Using the listing that follows, return every line with the word "port".
-- Data follows --
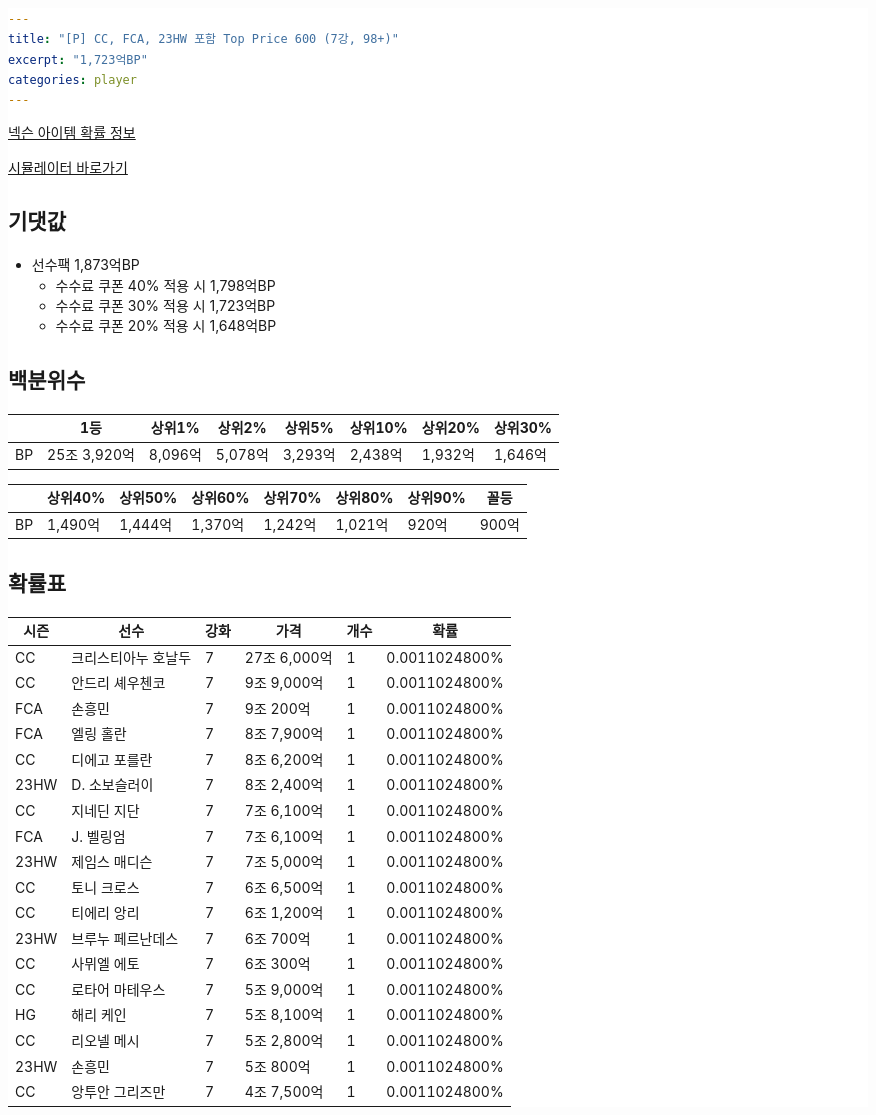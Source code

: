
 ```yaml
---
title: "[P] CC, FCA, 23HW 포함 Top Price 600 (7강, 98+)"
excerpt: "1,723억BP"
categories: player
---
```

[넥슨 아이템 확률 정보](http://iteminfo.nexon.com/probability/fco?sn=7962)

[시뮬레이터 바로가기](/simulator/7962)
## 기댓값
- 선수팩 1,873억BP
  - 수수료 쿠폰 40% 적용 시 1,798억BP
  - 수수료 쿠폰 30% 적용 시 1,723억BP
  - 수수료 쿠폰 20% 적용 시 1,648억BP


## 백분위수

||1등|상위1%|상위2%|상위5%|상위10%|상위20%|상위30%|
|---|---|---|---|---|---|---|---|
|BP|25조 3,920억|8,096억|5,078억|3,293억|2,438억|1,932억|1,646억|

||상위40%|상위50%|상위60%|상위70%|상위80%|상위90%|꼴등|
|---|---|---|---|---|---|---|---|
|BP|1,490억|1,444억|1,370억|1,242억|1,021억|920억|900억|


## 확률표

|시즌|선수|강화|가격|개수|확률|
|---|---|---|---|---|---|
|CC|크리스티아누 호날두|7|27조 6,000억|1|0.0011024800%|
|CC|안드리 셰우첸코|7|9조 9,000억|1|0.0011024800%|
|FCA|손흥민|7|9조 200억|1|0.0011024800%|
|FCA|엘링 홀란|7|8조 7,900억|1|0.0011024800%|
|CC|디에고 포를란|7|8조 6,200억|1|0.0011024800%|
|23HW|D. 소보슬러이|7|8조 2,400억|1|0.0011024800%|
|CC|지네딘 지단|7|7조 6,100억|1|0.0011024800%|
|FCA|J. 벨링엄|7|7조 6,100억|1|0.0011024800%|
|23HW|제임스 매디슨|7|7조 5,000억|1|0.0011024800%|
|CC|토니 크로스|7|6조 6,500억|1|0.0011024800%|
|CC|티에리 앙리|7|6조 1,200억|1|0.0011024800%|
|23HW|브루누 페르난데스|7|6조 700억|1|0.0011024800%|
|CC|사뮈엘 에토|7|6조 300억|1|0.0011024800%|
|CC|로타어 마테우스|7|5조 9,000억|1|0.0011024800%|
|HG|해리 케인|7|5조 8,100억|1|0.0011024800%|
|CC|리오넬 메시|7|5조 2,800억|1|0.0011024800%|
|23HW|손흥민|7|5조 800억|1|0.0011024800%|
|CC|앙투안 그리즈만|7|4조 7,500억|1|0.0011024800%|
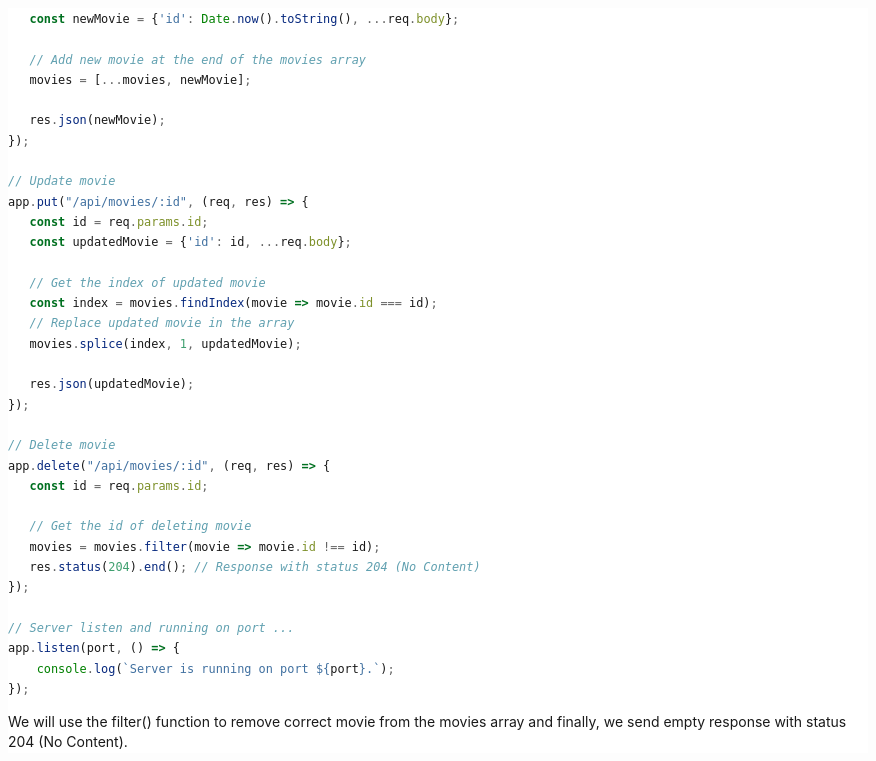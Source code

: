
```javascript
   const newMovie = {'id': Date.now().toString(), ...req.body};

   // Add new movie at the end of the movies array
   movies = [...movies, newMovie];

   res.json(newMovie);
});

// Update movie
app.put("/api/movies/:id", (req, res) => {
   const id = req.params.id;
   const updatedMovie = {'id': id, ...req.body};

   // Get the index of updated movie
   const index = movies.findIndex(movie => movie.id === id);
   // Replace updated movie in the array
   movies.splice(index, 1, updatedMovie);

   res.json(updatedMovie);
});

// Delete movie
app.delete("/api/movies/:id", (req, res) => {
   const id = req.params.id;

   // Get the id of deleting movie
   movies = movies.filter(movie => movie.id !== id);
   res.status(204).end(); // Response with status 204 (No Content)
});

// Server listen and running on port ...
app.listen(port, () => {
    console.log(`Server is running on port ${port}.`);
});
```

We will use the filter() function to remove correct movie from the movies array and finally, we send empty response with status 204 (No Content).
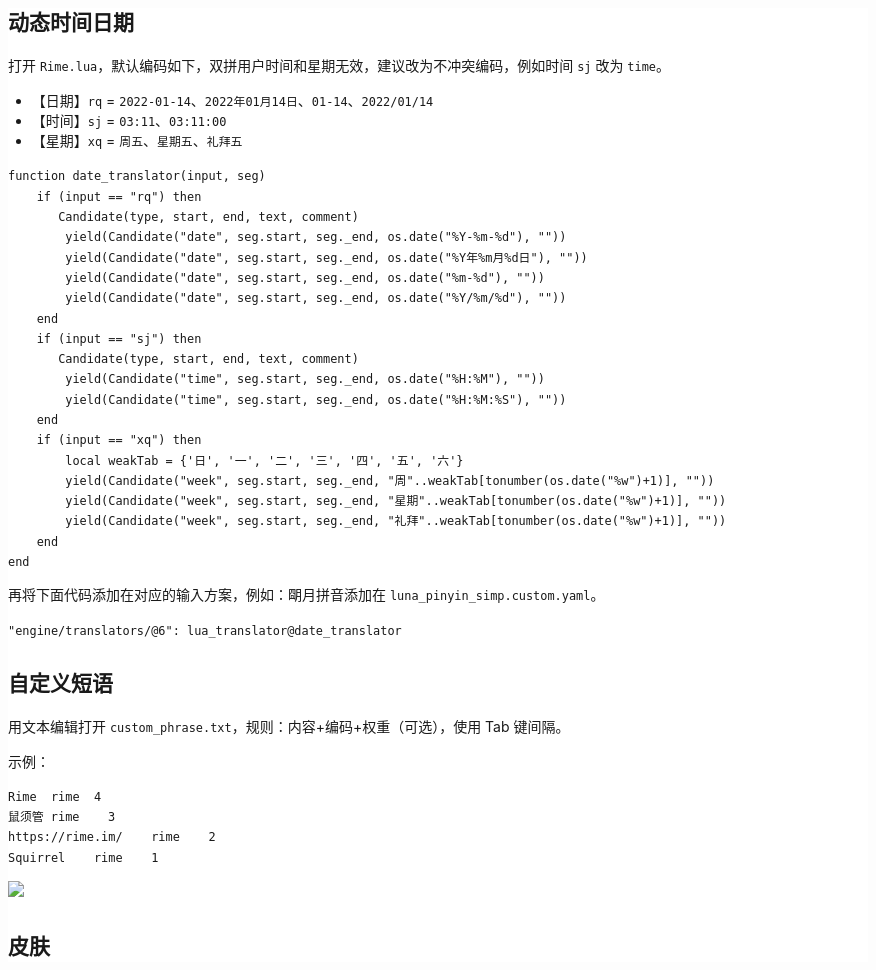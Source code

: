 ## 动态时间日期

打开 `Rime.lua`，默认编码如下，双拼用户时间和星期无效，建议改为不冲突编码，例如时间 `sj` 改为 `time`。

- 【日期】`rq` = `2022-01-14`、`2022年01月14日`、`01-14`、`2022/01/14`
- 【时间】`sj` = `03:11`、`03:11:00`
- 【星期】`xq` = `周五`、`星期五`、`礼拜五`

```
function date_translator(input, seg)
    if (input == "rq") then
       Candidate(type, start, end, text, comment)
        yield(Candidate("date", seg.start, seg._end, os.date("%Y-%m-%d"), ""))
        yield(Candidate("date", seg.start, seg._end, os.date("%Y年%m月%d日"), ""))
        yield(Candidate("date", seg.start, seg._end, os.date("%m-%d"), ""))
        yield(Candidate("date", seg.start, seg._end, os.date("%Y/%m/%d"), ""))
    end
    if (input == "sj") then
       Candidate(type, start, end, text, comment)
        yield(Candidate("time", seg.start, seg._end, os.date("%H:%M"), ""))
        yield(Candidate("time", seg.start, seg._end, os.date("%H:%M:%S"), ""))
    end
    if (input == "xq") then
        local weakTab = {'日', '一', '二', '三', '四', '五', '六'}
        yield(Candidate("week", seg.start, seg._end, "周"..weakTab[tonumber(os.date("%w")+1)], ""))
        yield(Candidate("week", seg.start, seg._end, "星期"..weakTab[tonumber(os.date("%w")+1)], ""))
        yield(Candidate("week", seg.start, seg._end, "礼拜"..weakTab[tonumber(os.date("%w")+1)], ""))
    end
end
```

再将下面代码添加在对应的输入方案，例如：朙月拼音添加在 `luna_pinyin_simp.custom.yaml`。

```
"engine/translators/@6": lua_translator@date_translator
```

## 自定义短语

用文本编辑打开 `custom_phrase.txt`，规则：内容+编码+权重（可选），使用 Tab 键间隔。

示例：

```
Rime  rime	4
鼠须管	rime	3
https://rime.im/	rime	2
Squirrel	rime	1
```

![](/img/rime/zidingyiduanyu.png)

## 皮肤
-- Data concluded --
▶ _Solution to the exercise_
// Server listen and running on port ...
app.listen(port, () => {
    console.log(`Server is running on port ${port}.`);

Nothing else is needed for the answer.